**Work task:** Across all the lines of the following material, count those that include the word "server" and give only the result.

**Material provided:**
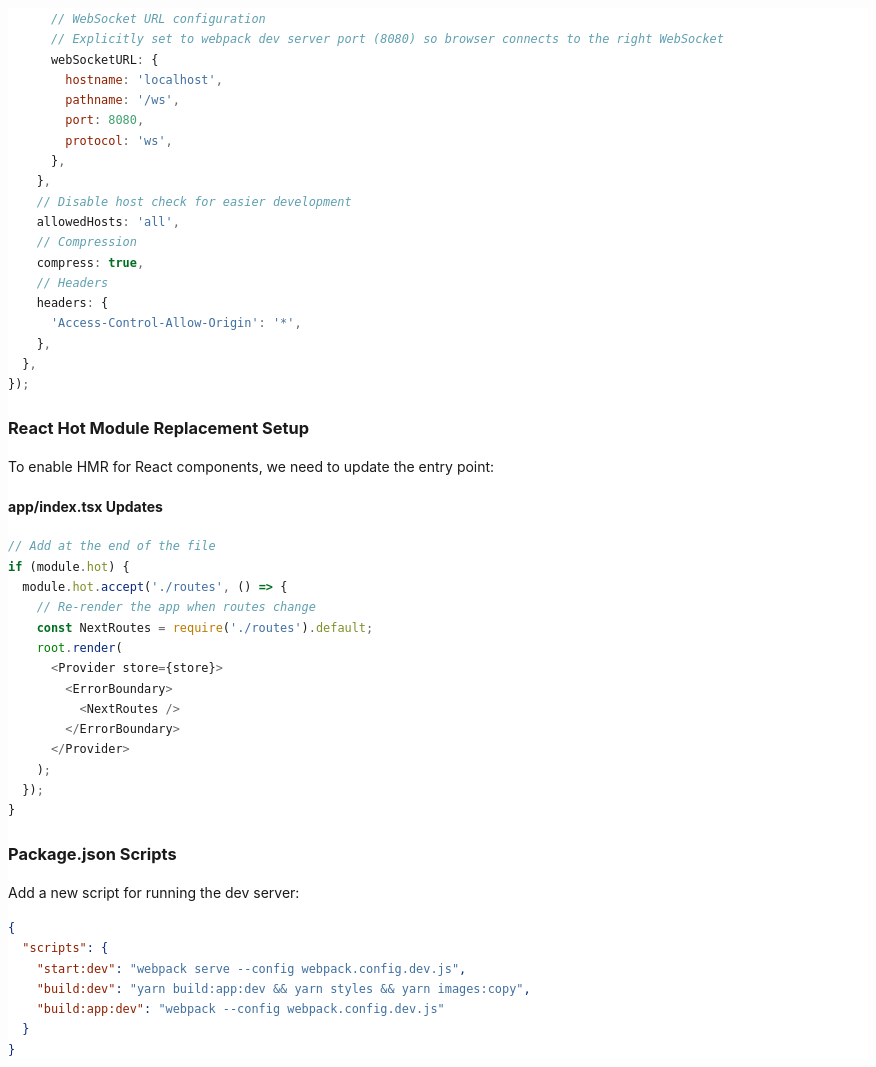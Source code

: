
 ```javascript
      // WebSocket URL configuration
      // Explicitly set to webpack dev server port (8080) so browser connects to the right WebSocket
      webSocketURL: {
        hostname: 'localhost',
        pathname: '/ws',
        port: 8080,
        protocol: 'ws',
      },
    },
    // Disable host check for easier development
    allowedHosts: 'all',
    // Compression
    compress: true,
    // Headers
    headers: {
      'Access-Control-Allow-Origin': '*',
    },
  },
});
```

### React Hot Module Replacement Setup

To enable HMR for React components, we need to update the entry point:

#### app/index.tsx Updates

```typescript
// Add at the end of the file
if (module.hot) {
  module.hot.accept('./routes', () => {
    // Re-render the app when routes change
    const NextRoutes = require('./routes').default;
    root.render(
      <Provider store={store}>
        <ErrorBoundary>
          <NextRoutes />
        </ErrorBoundary>
      </Provider>
    );
  });
}
```

### Package.json Scripts

Add a new script for running the dev server:

```json
{
  "scripts": {
    "start:dev": "webpack serve --config webpack.config.dev.js",
    "build:dev": "yarn build:app:dev && yarn styles && yarn images:copy",
    "build:app:dev": "webpack --config webpack.config.dev.js"
  }
}
```
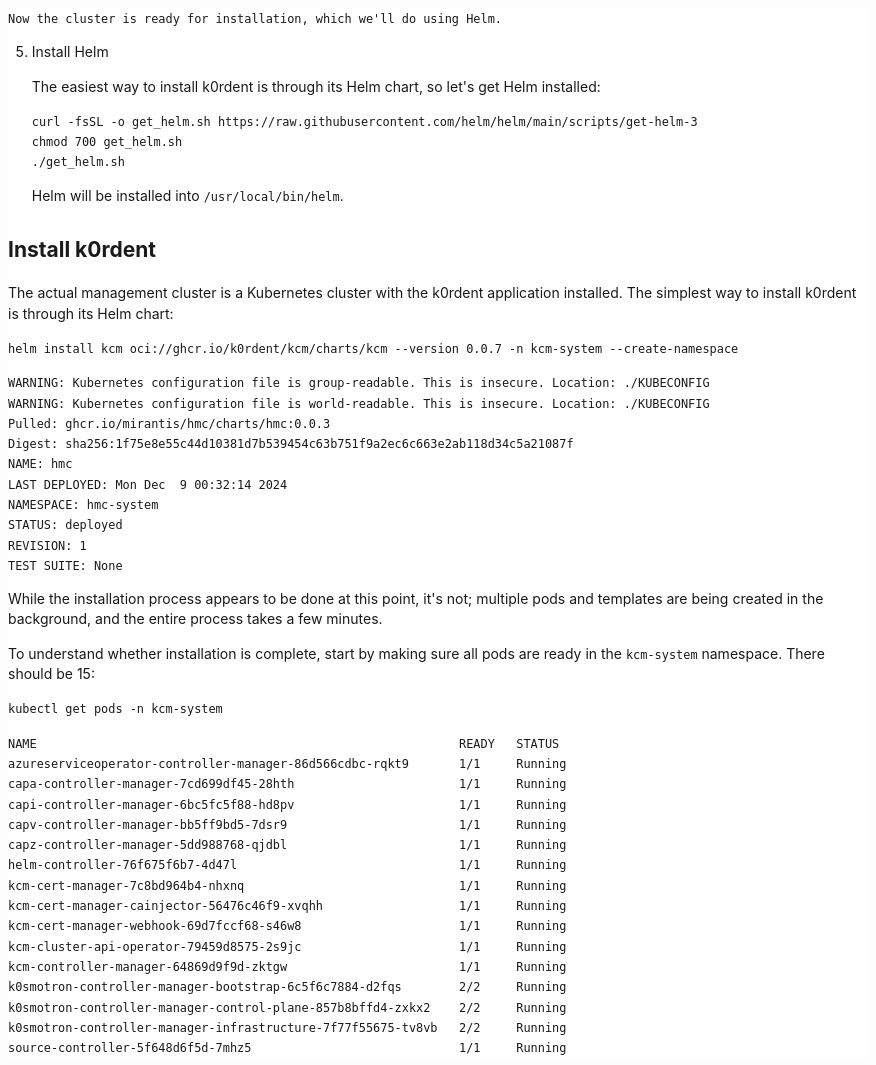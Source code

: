     Now the cluster is ready for installation, which we'll do using Helm.

5. Install Helm

    The easiest way to install k0rdent is through its Helm chart, so let's get Helm installed:

    ```shell
    curl -fsSL -o get_helm.sh https://raw.githubusercontent.com/helm/helm/main/scripts/get-helm-3
    chmod 700 get_helm.sh
    ./get_helm.sh
    ```

    Helm will be installed into `/usr/local/bin/helm`.

## Install k0rdent

The actual management cluster is a Kubernetes cluster with the k0rdent application installed. The simplest way to install k0rdent is through its Helm chart:

```shell
helm install kcm oci://ghcr.io/k0rdent/kcm/charts/kcm --version 0.0.7 -n kcm-system --create-namespace
```
```console
WARNING: Kubernetes configuration file is group-readable. This is insecure. Location: ./KUBECONFIG
WARNING: Kubernetes configuration file is world-readable. This is insecure. Location: ./KUBECONFIG
Pulled: ghcr.io/mirantis/hmc/charts/hmc:0.0.3
Digest: sha256:1f75e8e55c44d10381d7b539454c63b751f9a2ec6c663e2ab118d34c5a21087f
NAME: hmc
LAST DEPLOYED: Mon Dec  9 00:32:14 2024
NAMESPACE: hmc-system
STATUS: deployed
REVISION: 1
TEST SUITE: None
```

While the installation process appears to be done at this point, it's not; multiple pods and templates are being created in the background, and the entire process takes a few minutes.  

To understand whether installation is complete, start by making sure all pods are ready in the `kcm-system` namespace. There should be 15:

```shell
kubectl get pods -n kcm-system
```
```console
NAME                                                           READY   STATUS
azureserviceoperator-controller-manager-86d566cdbc-rqkt9       1/1     Running
capa-controller-manager-7cd699df45-28hth                       1/1     Running
capi-controller-manager-6bc5fc5f88-hd8pv                       1/1     Running
capv-controller-manager-bb5ff9bd5-7dsr9                        1/1     Running
capz-controller-manager-5dd988768-qjdbl                        1/1     Running
helm-controller-76f675f6b7-4d47l                               1/1     Running
kcm-cert-manager-7c8bd964b4-nhxnq                              1/1     Running
kcm-cert-manager-cainjector-56476c46f9-xvqhh                   1/1     Running
kcm-cert-manager-webhook-69d7fccf68-s46w8                      1/1     Running
kcm-cluster-api-operator-79459d8575-2s9jc                      1/1     Running
kcm-controller-manager-64869d9f9d-zktgw                        1/1     Running
k0smotron-controller-manager-bootstrap-6c5f6c7884-d2fqs        2/2     Running
k0smotron-controller-manager-control-plane-857b8bffd4-zxkx2    2/2     Running
k0smotron-controller-manager-infrastructure-7f77f55675-tv8vb   2/2     Running
source-controller-5f648d6f5d-7mhz5                             1/1     Running
```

**Task output:** 2